**Task**
Search the material below for the string "snaildev" and copy each line where it appears.

**Records provided**
####################

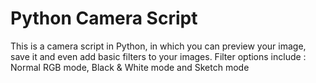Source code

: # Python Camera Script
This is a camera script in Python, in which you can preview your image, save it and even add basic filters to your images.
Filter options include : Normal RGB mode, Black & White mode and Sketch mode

####################

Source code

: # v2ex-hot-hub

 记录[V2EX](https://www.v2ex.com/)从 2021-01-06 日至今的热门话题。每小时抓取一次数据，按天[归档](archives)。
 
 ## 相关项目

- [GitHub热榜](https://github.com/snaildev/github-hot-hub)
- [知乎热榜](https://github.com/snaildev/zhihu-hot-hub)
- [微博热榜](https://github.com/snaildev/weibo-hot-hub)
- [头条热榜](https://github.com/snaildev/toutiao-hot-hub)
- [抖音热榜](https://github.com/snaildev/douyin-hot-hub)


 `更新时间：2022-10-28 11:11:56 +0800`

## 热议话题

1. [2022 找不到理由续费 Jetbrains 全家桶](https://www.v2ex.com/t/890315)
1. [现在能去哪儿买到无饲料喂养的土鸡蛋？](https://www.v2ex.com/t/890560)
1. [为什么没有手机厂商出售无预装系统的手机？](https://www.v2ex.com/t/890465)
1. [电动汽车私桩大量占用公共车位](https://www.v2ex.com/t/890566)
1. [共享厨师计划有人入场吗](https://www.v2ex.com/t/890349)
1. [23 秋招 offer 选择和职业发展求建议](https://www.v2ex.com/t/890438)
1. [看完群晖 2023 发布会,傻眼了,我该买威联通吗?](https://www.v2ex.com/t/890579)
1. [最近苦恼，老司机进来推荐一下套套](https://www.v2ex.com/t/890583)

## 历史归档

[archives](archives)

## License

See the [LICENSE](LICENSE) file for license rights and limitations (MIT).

####################

**The answer**
- [GitHub热榜](https://github.com/snaildev/github-hot-hub)
- [知乎热榜](https://github.com/snaildev/zhihu-hot-hub)
- [微博热榜](https://github.com/snaildev/weibo-hot-hub)
- [头条热榜](https://github.com/snaildev/toutiao-hot-hub)
- [抖音热榜](https://github.com/snaildev/douyin-hot-hub)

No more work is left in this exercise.